There have been close to four music group iterations that have taken the name C.I.A. acronym for their moniker; a hardcore punk band from Connecticut, a ska punk group from the 1980s, and a rap group with Ice Cube leading.
This time, we have a trio made up of psych-rock wizard Ty Segall, his wife, Denée and his bandmate Emmett Kelly and their sophomore LP, Surgery Channel, which isn’t a straight forward fuzzed-out psych album (thank god, we’ve had so many of those from Ty it’s hard to keep up), but a more gothic club, post-punk tinged piece with gargantuan bass guitars, drum machines, screeching synths, and Denée’s shifting vocals. Ty Segall takes reins on bass, drums, and drum machines, leaving space for Denée to do her thing while Emmett fills in on guitar soundscapes and synths.
Unfortunately, Denée doesn’t really stick with one style—sometimes straight up growling on a track like “The Wait,” or doing a synth-pop Blondie thing on “Bubble” —which gives a disjointed feeling to the album. The latter is a cool 80s vibed song that sounds like its about someone doing whippets or a regretful pregnant women, it’s hard to tell. But going off that, Surgery Channel feels like its sort of feels like three different bands on one 12-track album, which is fine I suppose. This album was recorded in Ty’s Harmonizer studio over the pandemic and it seems like The C.I.A. went in with no plan. They just wanted to make some music.
Still if you love punchy, thick, bass lines like Death From Above 1979 or Ty Segall’s Slaughterhouse days, this might be your cup of tea. Most tracks on the first half of the album are heavy and fast, falling into fuzzed-out passages that Ty Segall is known for. A few of the songs also sound like Fuzz, another one of Ty’s projects, if fronted by a female vocalist.

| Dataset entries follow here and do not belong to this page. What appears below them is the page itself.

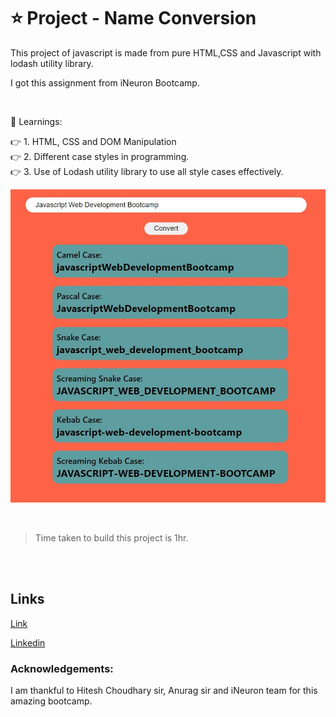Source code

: # ⭐ Project - Name Conversion

This  project of javascript is made from pure HTML,CSS and Javascript with lodash utility library.

I got this assignment from iNeuron Bootcamp.

<br>

📌 Learnings:

👉 1\. HTML, CSS and DOM Manipulation<br>
👉 2\. Different case styles in programming.<br>
👉 3\. Use of Lodash utility library to use all style cases effectively.<br>


![ScreenShot](screenshot.JPG)

<br>

> Time taken to build this project is 1hr.

<br><br>

## Links

[Link](https://javascriptmynameconversion.netlify.app/)

[Linkedin](https://www.linkedin.com/in/pratyush-kesarwani-2b6601171/)

### Acknowledgements:

I am thankful to Hitesh Choudhary sir, Anurag sir and iNeuron team for this amazing bootcamp.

“Impersonator,” is probably the darkest and most satisfying on Surgery Channel, beginning with a black tar bass riff and dirty drum machine and Denée’s indie rock wails. The real money is the chorus which has Ty doing a call and response thing by saying “Impersonator,” in his best Peter Murphy of Bauhaus vocal tone.
Surgery Channel has some great tunes, but in the immense musical landscape, bands like this are popping up every day, so is that enough anymore? I kind of expected to be more blown away.